Exercise details: This exercise requires an exact copy of each line from the one containing "知により、「勝浦シビックプライドセミナー」を市民ホールで開催、イメージ" down to the last line below.

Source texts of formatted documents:
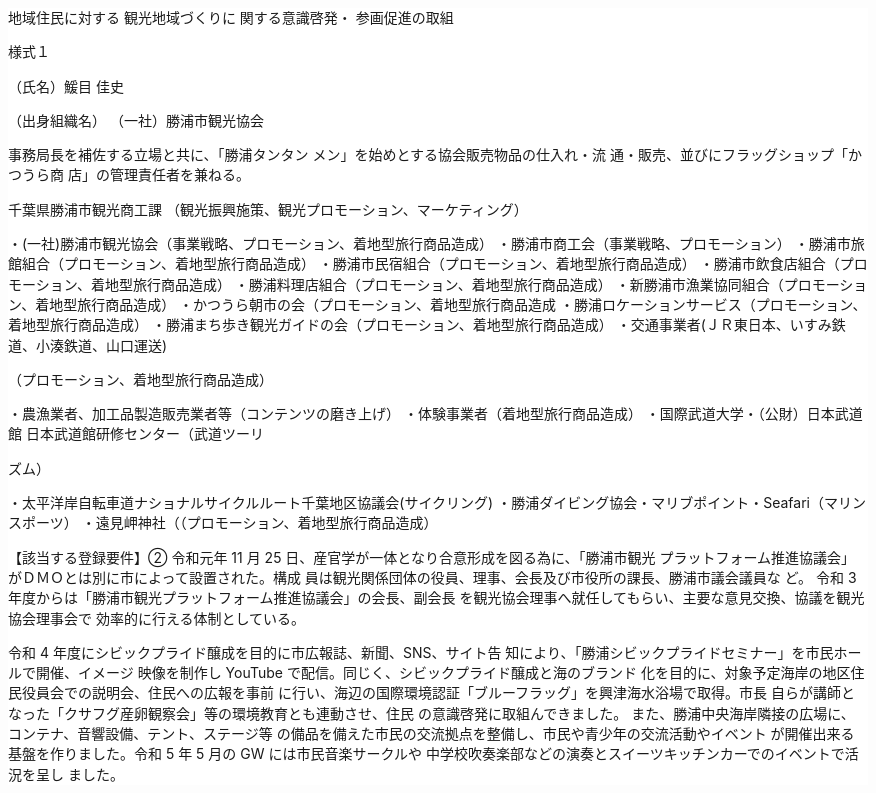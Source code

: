 地域住民に対する
観光地域づくりに
関する意識啓発・
参画促進の取組

様式１

（氏名）鰀目  佳史

（出身組織名）
（一社）勝浦市観光協会

事務局長を補佐する立場と共に、「勝浦タンタン
メン」を始めとする協会販売物品の仕入れ・流
通・販売、並びにフラッグショップ「かつうら商
店」の管理責任者を兼ねる。

千葉県勝浦市観光商工課
（観光振興施策、観光プロモーション、マーケティング）

・(一社)勝浦市観光協会（事業戦略、プロモーション、着地型旅行商品造成）
・勝浦市商工会（事業戦略、プロモーション）
・勝浦市旅館組合（プロモーション、着地型旅行商品造成）
・勝浦市民宿組合（プロモーション、着地型旅行商品造成）
・勝浦市飲食店組合（プロモーション、着地型旅行商品造成）
・勝浦料理店組合（プロモーション、着地型旅行商品造成）
・新勝浦市漁業協同組合（プロモーション、着地型旅行商品造成）
・かつうら朝市の会（プロモーション、着地型旅行商品造成
・勝浦ロケーションサービス（プロモーション、着地型旅行商品造成）
・勝浦まち歩き観光ガイドの会（プロモーション、着地型旅行商品造成）
・交通事業者(ＪＲ東日本、いすみ鉄道、小湊鉄道、山口運送)

（プロモーション、着地型旅行商品造成）

・農漁業者、加工品製造販売業者等（コンテンツの磨き上げ）
・体験事業者（着地型旅行商品造成）
・国際武道大学・（公財）日本武道館  日本武道館研修センター（武道ツーリ

ズム）

・太平洋岸自転車道ナショナルサイクルルート千葉地区協議会(サイクリング)
・勝浦ダイビング協会・マリブポイント・Seafari（マリンスポーツ）
・遠見岬神社（（プロモーション、着地型旅行商品造成）

【該当する登録要件】②
令和元年 11 月 25 日、産官学が一体となり合意形成を図る為に、「勝浦市観光
プラットフォーム推進協議会」がＤＭＯとは別に市によって設置された。構成
員は観光関係団体の役員、理事、会長及び市役所の課長、勝浦市議会議員な
ど。
令和 3 年度からは「勝浦市観光プラットフォーム推進協議会」の会長、副会長
を観光協会理事へ就任してもらい、主要な意見交換、協議を観光協会理事会で
効率的に行える体制としている。

令和 4 年度にシビックプライド醸成を目的に市広報誌、新聞、SNS、サイト告
知により、「勝浦シビックプライドセミナー」を市民ホールで開催、イメージ
映像を制作し YouTube で配信。同じく、シビックプライド醸成と海のブランド
化を目的に、対象予定海岸の地区住民役員会での説明会、住民への広報を事前
に行い、海辺の国際環境認証「ブルーフラッグ」を興津海水浴場で取得。市長
自らが講師となった「クサフグ産卵観察会」等の環境教育とも連動させ、住民
の意識啓発に取組んできました。
また、勝浦中央海岸隣接の広場に、コンテナ、音響設備、テント、ステージ等
の備品を備えた市民の交流拠点を整備し、市民や青少年の交流活動やイベント
が開催出来る基盤を作りました。令和 5 年 5 月の GW には市民音楽サークルや
中学校吹奏楽部などの演奏とスイーツキッチンカーでのイベントで活況を呈し
ました。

Completed exercise:
知により、「勝浦シビックプライドセミナー」を市民ホールで開催、イメージ
映像を制作し YouTube で配信。同じく、シビックプライド醸成と海のブランド
化を目的に、対象予定海岸の地区住民役員会での説明会、住民への広報を事前
に行い、海辺の国際環境認証「ブルーフラッグ」を興津海水浴場で取得。市長
自らが講師となった「クサフグ産卵観察会」等の環境教育とも連動させ、住民
の意識啓発に取組んできました。
また、勝浦中央海岸隣接の広場に、コンテナ、音響設備、テント、ステージ等
の備品を備えた市民の交流拠点を整備し、市民や青少年の交流活動やイベント
が開催出来る基盤を作りました。令和 5 年 5 月の GW には市民音楽サークルや
中学校吹奏楽部などの演奏とスイーツキッチンカーでのイベントで活況を呈し
ました。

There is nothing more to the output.